Re: [coreutils] Re: [PATCH 2/2] stat: print timestamps to full resolution

2010-10-21 Thread Eric Blake

On 10/21/2010 10:32 AM, Jim Meyering wrote:

A possible disadvantage of using this approach is that the naive
implementation would perform truncation.  I.e., using a format of
"%X.%3.3:X", a time of N.10099 would be truncated to N.100


I would argue that you WANT truncation by default.  POSIX is explicit 
that if a file system cannot represent the full precision of utimensat, 
that it truncate rather than round.  The same should apply in any other 
context - rounding time into the future is always a potential for 
confusing bugs, and truncation is the best course of action when 
reducing precision.




I'm inclined to say:
If you care, don't truncate in the first place, or use
another tool, e.g., printf, to format the floating point number.


Agreed.

--
Eric Blake   ebl...@redhat.com+1-801-349-2682
Libvirt virtualization library http://libvirt.org



Re: [coreutils] Re: [PATCH 2/2] stat: print timestamps to full resolution

2010-10-21 Thread Jim Meyering
Jim Meyering wrote:

> Jim Meyering wrote:
>
>> Eric Blake wrote:
>>
>>> On 10/21/2010 08:09 AM, Andreas Schwab wrote:
 Eric Blake  writes:

> On 10/21/2010 03:22 AM, Andreas Schwab wrote:
>>
>>
>> Jim Meyering   writes:
>>
>>> And besides, with coreutils-8.6 already released, reverting the
>>> change is no longer an option.
>>
>> Why?  I'm pretty sure more breakage will pop up over time.
>
> How would you propose 'fixing' it?

 Add a flag character, eg. %.X.
>>>
>>> %.X is no good, since we already support %.1X (that is, all printf()
>>> flags should keep their existing printf() meaning).

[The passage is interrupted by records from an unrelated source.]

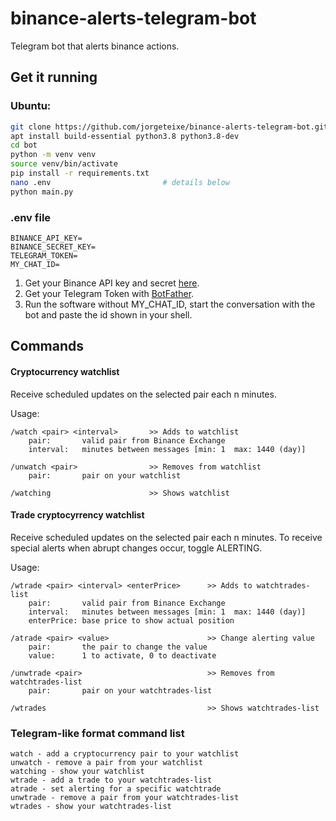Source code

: # binance-alerts-telegram-bot
Telegram bot that alerts binance actions.

## Get it running

### Ubuntu:
```bash
git clone https://github.com/jorgeteixe/binance-alerts-telegram-bot.git bot
apt install build-essential python3.8 python3.8-dev
cd bot
python -m venv venv
source venv/bin/activate
pip install -r requirements.txt
nano .env                         # details below
python main.py
```

### .env file
```.env
BINANCE_API_KEY=
BINANCE_SECRET_KEY=
TELEGRAM_TOKEN=
MY_CHAT_ID=
```

1. Get your Binance API key and secret [here](https://accounts.binance.com/en/register).
2. Get your Telegram Token with [BotFather](https://t.me/BotFather).
3. Run the software without MY_CHAT_ID, start the conversation with the bot and paste the id shown in your shell.



## Commands

#### Cryptocurrency watchlist
Receive scheduled updates on the selected pair each n minutes.

Usage: 
```
/watch <pair> <interval>       >> Adds to watchlist
    pair:       valid pair from Binance Exchange
    interval:   minutes between messages [min: 1  max: 1440 (day)]

/unwatch <pair>                >> Removes from watchlist
    pair:       pair on your watchlist

/watching                      >> Shows watchlist
```


#### Trade cryptocyrrency watchlist
Receive scheduled updates on the selected pair each n minutes.
To receive special alerts when abrupt changes occur, toggle ALERTING.

Usage: 
```
/wtrade <pair> <interval> <enterPrice>      >> Adds to watchtrades-list
    pair:       valid pair from Binance Exchange
    interval:   minutes between messages [min: 1  max: 1440 (day)]
    enterPrice: base price to show actual position

/atrade <pair> <value>                      >> Change alerting value
    pair:       the pair to change the value
    value:      1 to activate, 0 to deactivate

/unwtrade <pair>                            >> Removes from watchtrades-list
    pair:       pair on your watchtrades-list

/wtrades                                    >> Shows watchtrades-list
```



### Telegram-like format command list
```
watch - add a cryptocurrency pair to your watchlist
unwatch - remove a pair from your watchlist
watching - show your watchlist
wtrade - add a trade to your watchtrades-list
atrade - set alerting for a specific watchtrade
unwtrade - remove a pair from your watchtrades-list
wtrades - show your watchtrades-list
```
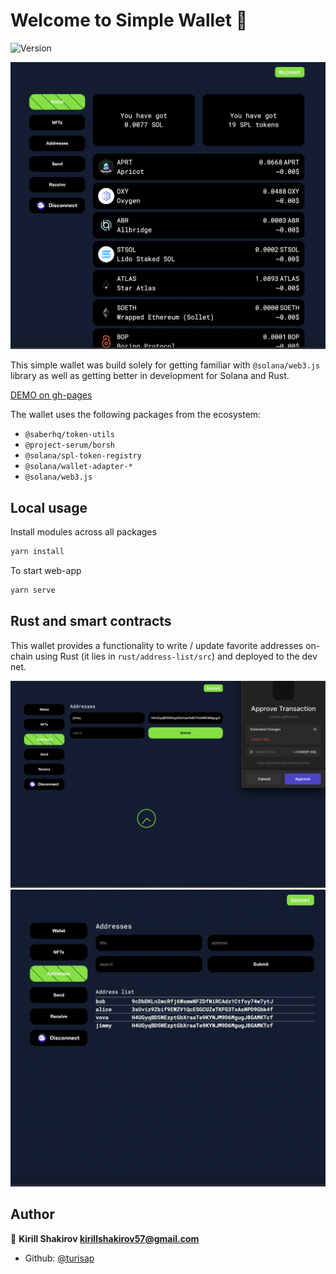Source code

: # Welcome to Simple Wallet 👋
![Version](https://img.shields.io/badge/version-1.0.0-blue.svg?cacheSeconds=2592000)

![Screen](.github/banner.png?raw=true "Title")

This simple wallet was build solely for getting familiar with `@solana/web3.js` library
as well as getting better in development for Solana and Rust.

[DEMO on gh-pages](https://turisap.github.io/simple-wallet)

The wallet uses the following packages from the ecosystem:

* `@saberhq/token-utils`
* `@project-serum/borsh`
* `@solana/spl-token-registry`
* `@solana/wallet-adapter-*`
* `@solana/web3.js`


## Local usage

Install modules across all packages
```sh
yarn install 
```

To start web-app
```sh
yarn serve
```

## Rust and smart contracts
This wallet provides a functionality to write / update favorite addresses on-chain
using Rust (it lies in `rust/address-list/src`) and deployed to the dev net.


![Screen](.github/approve.png?raw=true "Title")
![Screen](.github/addresses.png?raw=true "Title")



## Author

👤 **Kirill Shakirov <kirillshakirov57@gmail.com>**

* Github: [@turisap](https://github.com/turisap)
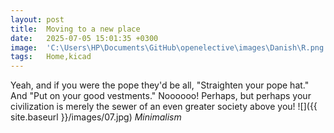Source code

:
 ```yaml
---
layout: post
title:  Moving to a new place
date:   2025-07-05 15:01:35 +0300
image:  'C:\Users\HP\Documents\GitHub\openelective\images\Danish\R.png'
tags:   Home,kicad
---
```

Yeah, and if you were the pope they'd be all, "Straighten your pope hat." And "Put on your good vestments." Noooooo! Perhaps, but perhaps your civilization is merely the sewer of an even greater society above you!
![]({{ site.baseurl }}/images/07.jpg)
*Minimalism*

But Jim's proposal
>>> of %:X for extended stat info, especially given how date already
>>> supports %:z for extended timezone formatting, makes sense to me.  In
>>> fact, %.3:X might be a nice way to request that the result be
>>> displayed in milliseconds, although Jim's proof of concept patch
>>> didn't cover that aspect.
>>
>> An alternative would be to leave %X, %Y, etc. as the only
>> operators that print seconds-since-epoch, and let the new %:X
>> print the nanoseconds part of the associated time.
>>
>> Then, to get full seconds.nanoseconds, you'd use a format like %X.%:X
>> and if you want only milliseconds, you'd use %X.%3.3:X
>
> Oops.
> I forgot to zero-pad.  Otherwise, with < 100,000,000ns in the first
> case or < 100 in the 2nd, and the above would print invalid numbers.
>
> This is the right way:
>
>   To get full seconds.nanoseconds, you'd use a format like %X.%0:X
>   and if you want only milliseconds, you'd use %X.%03.3:X

A possible disadvantage of using this approach is that the naive
implementation would perform truncation.  I.e., using a format of
"%X.%3.3:X", a time of N.10099 would be truncated to N.100

I'm inclined to say:
If you care, don't truncate in the first place, or use
another tool, e.g., printf, to format the floating point number.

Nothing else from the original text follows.